| Problem details |
Only the number is wanted: count the lines in the data with "Scott" in them.

| Exercise inputs |
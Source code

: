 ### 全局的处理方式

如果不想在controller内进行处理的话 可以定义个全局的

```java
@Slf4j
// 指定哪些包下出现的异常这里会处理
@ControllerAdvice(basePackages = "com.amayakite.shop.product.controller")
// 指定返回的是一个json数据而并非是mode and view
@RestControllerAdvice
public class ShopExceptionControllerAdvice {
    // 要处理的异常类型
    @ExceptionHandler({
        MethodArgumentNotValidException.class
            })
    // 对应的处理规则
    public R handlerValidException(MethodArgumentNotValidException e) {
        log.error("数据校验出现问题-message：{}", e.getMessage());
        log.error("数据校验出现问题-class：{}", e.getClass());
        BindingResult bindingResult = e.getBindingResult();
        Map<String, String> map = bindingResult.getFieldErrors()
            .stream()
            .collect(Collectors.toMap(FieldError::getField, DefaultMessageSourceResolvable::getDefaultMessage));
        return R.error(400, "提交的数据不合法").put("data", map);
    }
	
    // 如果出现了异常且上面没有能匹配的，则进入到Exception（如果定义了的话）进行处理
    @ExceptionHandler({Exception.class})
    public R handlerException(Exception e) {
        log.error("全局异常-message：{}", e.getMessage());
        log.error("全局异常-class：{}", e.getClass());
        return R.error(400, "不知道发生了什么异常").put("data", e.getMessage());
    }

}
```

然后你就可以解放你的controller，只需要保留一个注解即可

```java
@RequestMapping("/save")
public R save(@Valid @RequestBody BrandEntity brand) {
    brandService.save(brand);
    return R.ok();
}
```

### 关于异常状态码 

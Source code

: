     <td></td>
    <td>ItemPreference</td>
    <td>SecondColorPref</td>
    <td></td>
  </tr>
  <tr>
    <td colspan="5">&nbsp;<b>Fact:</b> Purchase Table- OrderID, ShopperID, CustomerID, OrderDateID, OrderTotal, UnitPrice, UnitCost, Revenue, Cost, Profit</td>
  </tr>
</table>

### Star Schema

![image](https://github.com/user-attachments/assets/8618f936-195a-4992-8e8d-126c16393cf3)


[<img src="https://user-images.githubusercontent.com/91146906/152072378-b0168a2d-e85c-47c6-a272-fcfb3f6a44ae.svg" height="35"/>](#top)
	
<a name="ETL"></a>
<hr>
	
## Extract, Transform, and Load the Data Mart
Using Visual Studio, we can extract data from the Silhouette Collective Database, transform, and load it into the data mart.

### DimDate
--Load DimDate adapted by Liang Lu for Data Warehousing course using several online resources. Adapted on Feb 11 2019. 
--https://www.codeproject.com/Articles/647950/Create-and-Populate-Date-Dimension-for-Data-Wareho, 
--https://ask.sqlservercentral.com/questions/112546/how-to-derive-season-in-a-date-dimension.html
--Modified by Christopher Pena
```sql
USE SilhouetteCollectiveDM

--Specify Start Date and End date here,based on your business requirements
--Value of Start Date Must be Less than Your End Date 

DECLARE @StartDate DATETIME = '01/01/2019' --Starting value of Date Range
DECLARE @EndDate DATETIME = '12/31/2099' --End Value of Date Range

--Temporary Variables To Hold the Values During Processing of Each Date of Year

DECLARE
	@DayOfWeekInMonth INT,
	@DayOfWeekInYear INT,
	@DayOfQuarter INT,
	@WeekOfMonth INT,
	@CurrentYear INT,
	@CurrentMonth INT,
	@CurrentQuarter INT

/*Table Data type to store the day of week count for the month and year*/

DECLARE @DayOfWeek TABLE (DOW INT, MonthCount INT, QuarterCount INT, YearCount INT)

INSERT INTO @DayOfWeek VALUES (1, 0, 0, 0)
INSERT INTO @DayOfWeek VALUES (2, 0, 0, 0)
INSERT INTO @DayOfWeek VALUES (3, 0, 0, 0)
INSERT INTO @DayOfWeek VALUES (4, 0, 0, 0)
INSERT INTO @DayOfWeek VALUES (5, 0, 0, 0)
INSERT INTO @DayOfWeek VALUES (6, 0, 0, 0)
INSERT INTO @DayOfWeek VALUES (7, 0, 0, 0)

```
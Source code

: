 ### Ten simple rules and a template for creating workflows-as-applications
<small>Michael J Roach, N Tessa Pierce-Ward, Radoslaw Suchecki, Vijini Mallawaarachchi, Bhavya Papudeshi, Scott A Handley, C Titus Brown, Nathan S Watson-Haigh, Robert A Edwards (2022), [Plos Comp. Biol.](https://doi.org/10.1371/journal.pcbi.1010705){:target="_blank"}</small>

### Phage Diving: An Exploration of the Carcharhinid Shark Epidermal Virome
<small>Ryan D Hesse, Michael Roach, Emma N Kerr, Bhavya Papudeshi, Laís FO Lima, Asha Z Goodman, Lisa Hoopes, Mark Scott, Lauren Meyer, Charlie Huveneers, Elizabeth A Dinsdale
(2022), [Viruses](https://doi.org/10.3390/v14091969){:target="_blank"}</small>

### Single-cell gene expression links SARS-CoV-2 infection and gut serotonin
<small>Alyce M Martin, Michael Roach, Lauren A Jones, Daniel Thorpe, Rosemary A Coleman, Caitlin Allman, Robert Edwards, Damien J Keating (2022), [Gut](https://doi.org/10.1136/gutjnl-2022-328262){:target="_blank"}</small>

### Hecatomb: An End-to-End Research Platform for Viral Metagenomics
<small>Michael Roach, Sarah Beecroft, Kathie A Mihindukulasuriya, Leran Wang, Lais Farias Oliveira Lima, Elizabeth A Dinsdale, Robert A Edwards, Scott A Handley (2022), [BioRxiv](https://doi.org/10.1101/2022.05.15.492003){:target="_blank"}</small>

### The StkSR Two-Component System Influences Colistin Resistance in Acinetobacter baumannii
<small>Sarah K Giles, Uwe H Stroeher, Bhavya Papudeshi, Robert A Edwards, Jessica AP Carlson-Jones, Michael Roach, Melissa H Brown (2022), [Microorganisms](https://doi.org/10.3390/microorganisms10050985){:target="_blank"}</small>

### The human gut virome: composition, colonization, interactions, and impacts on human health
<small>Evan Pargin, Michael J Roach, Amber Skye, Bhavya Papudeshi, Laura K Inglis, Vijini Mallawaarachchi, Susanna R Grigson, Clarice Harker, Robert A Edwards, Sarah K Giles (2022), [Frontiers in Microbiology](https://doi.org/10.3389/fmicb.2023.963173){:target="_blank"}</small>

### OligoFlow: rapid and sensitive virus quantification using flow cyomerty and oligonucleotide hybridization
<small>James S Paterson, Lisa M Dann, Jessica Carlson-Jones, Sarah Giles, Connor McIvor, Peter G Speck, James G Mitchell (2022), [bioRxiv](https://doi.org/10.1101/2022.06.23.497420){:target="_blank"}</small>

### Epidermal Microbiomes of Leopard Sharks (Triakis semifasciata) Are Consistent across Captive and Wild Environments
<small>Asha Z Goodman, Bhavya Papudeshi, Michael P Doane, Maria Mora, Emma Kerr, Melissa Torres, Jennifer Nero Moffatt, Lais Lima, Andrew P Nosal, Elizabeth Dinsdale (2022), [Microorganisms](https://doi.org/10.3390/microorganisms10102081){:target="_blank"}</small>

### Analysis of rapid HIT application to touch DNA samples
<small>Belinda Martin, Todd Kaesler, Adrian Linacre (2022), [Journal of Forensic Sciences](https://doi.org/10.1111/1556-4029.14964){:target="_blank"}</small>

| Solution to the exercise |
3